ESM Runscripts - Using the Workflow Manager
Introduction
Starting with Release 6.0, esm_runscripts allows to define additional jobs for e.g. data processing, coupling.
Such jobs can be arranged into job-clusters, and the order of execution can be set in a flexible and short way from the runscript.
This is applicable for both pre- and postprocessing, but especially useful for iterative coupling jobs, like e.g. coupling PISM to
VILMA (see below). In this section we explain the basic concept, describe the keywords that have to be set in the runscript in order
to make use of this feature, and give some examples on how to integrate pre- and postprocessing jobs and how to set up jobs for iterative
coupling.
Default jobs of a general model simulation run
The task of esm_runscript is split into different subjobs which are:
newrun --> prepcompute --> compute --> observe_compute --> tidy (+ resubmit next run)
These standard jobs are all separated and independent, each submitted (or started) by the previous job in one of three ways (see below). Here is what each of the standard jobs do:
Job |
Description |
Started by |
|---|---|---|
newrun |
Initializes a new experiment, only very basic stuff, like creating (empty) folders needed by any of the following subjobs/jobs. ⚠️ Warning: It needs to be the first job of any experiment. |
|
prepcompute |
Prepares the compute job. All the (Python) functionality that needs to be run, up to the job submission. Includes copying files, editing namelists, write batch scripts, etc. |
newrun |
compute |
Actual model integration, nothing else. No Python codes involved. |
prepcompute via |
observe_compute |
Python job running at the same time as compute, checking if the compute job is still running, looking for some known errors for monitoring / job termination. |
|
tidy |
Sorts the produced outputs, restarts and log files into the correct folders, checks for missing and unknown files, builds coupler restart files if not present |
observe_compute |
Note
None of this has to be edited by the users. The above described workflow jobs form the default set of jobs needed to run any simulation. Changing anyone of these jobs may lead ESM-Tools to fail. However, additional jobs can be added to this workflow, as described below, to extend the default workflow.
Inspect workflow jobs
To inspect the workflow and workflow jobs that are defined by e.g. a choosen setup or in an already run simulation/experiment, you can
run esm_runscript with the -i (--inspect) option.
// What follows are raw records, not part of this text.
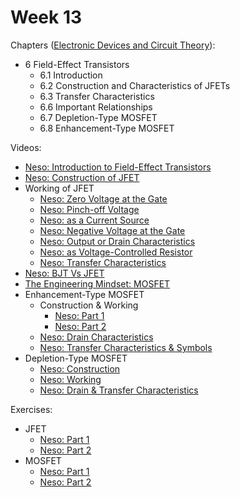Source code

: # Week 13

Chapters ([Electronic Devices and Circuit Theory](https://annas-archive.org/md5/1fec9964c4c69b9aedb545bc50eff5de)):
- 6 Field-Effect Transistors
    - 6.1 Introduction
    - 6.2 Construction and Characteristics of JFETs
    - 6.3 Transfer Characteristics
    - 6.6 Important Relationships
    - 6.7 Depletion-Type MOSFET
    - 6.8 Enhancement-Type MOSFET

Videos:
- [Neso: Introduction to Field-Effect Transistors](https://www.youtube.com/watch?v=PMOaS967Yus)
- [Neso: Construction of JFET](https://www.youtube.com/watch?v=_DZ7baOhNFQ)
- Working of JFET
    - [Neso: Zero Voltage at the Gate](https://www.youtube.com/watch?v=szXElVSlJmk)
    - [Neso: Pinch-off Voltage](https://www.youtube.com/watch?v=-o39YVNMYVs)
    - [Neso: as a Current Source](https://www.youtube.com/watch?v=NRBBRbhsiqc)
    - [Neso: Negative Voltage at the Gate](https://www.youtube.com/watch?v=HufsM7Q4sEs)
    - [Neso: Output or Drain Characteristics](https://www.youtube.com/watch?v=Dd4im8TMAk0)
    - [Neso: as Voltage-Controlled Resistor](https://www.youtube.com/watch?v=HEVuVMmMZ6o)
    - [Neso: Transfer Characteristics](https://www.youtube.com/watch?v=Vw4V0hRg0oE)
- [Neso: BJT Vs JFET](https://www.youtube.com/watch?v=BD-OQ7Hy79A)
- [The Engineering Mindset: MOSFET](https://www.youtube.com/watch?v=AwRJsze_9m4)
- Enhancement-Type MOSFET
    - Construction & Working
        - [Neso: Part 1](https://www.youtube.com/watch?v=4_nGFY7zgDM)
        - [Neso: Part 2](https://www.youtube.com/watch?v=ybPQ1IDfTb8)
    - [Neso: Drain Characteristics](https://www.youtube.com/watch?v=CwFc6rRMg24)
    - [Neso: Transfer Characteristics & Symbols](https://www.youtube.com/watch?v=H7Gdz4QTvUU)
- Depletion-Type MOSFET
    - [Neso: Construction](https://www.youtube.com/watch?v=42CzwgCAX9A)
    - [Neso: Working](https://www.youtube.com/watch?v=XbVybFiL69s)
    - [Neso: Drain & Transfer Characteristics](https://www.youtube.com/watch?v=39qmx5szt40)

Exercises:
- JFET
    - [Neso: Part 1](https://www.youtube.com/watch?v=E06AYiUQlRY)
    - [Neso: Part 2](https://www.youtube.com/watch?v=n9YrszXqPWE)
- MOSFET
    - [Neso: Part 1](https://www.youtube.com/watch?v=W2nNAtR4zFQ)
    - [Neso: Part 2](https://www.youtube.com/watch?v=nQBbhvge2jM)
    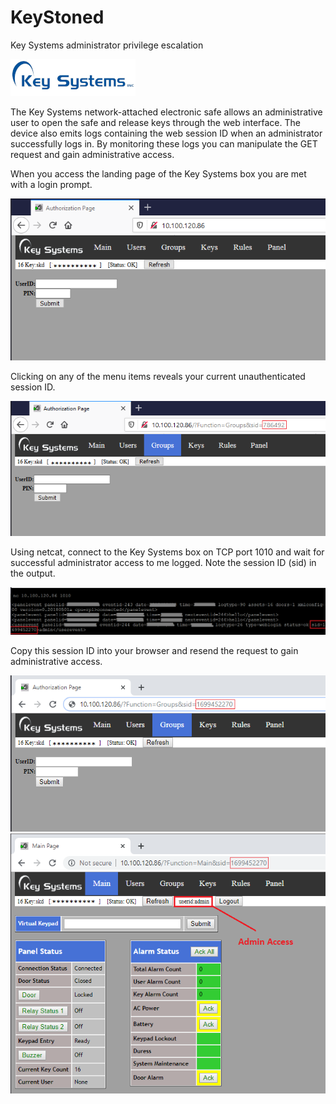 # KeyStoned
Key Systems administrator privilege escalation

![alt text](https://github.com/billchaison/KeyStoned/blob/master/ks.png)

The Key Systems network-attached electronic safe allows an administrative user to open the safe and release keys through the web interface.  The device also emits logs containing the web session ID when an administrator successfully logs in.  By monitoring these logs you can manipulate the GET request and gain administrative access.

When you access the landing page of the Key Systems box you are met with a login prompt.

![alt text](https://github.com/billchaison/KeyStoned/blob/master/ks1.png)

Clicking on any of the menu items reveals your current unauthenticated session ID.

![alt text](https://github.com/billchaison/KeyStoned/blob/master/ks2.png)

Using netcat, connect to the Key Systems box on TCP port 1010 and wait for successful administrator access to me logged.  Note the session ID (sid) in the output.

![alt text](https://github.com/billchaison/KeyStoned/blob/master/ks3.png)

Copy this session ID into your browser and resend the request to gain administrative access.

![alt text](https://github.com/billchaison/KeyStoned/blob/master/ks4.png)<br />
![alt text](https://github.com/billchaison/KeyStoned/blob/master/ks5.png)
This can be done for two different cases:
To inspect the workflow previous to running a certain experiment. For example, if you want to add a new workflow job, and need to know which jobs are already defined in a choosen setup or model configuration:
esm_runscripts runscript.yaml -i workflow
To inspect a workflow from an experiment that has beed carried out already or created during a check-run (-c):
esm_runscripts runscript.yaml -e <expid> -i workflow
It will display the workflow configuration showing the order of workflow jobss and their attributes and possible dependencies. This output should help to find out the correct keyworkds to be set when integrating a new workflow job.
Example output:
Workflow sequence (cluster [jobs])
----------------------------------
prepcompute ['prepcompute'] -> compute ['compute'] -> tidy ['tidy'] -> prepcompute ['prepcompute'] and my_own_new_cluster ['my_new_last_job', 'my_second_new_job']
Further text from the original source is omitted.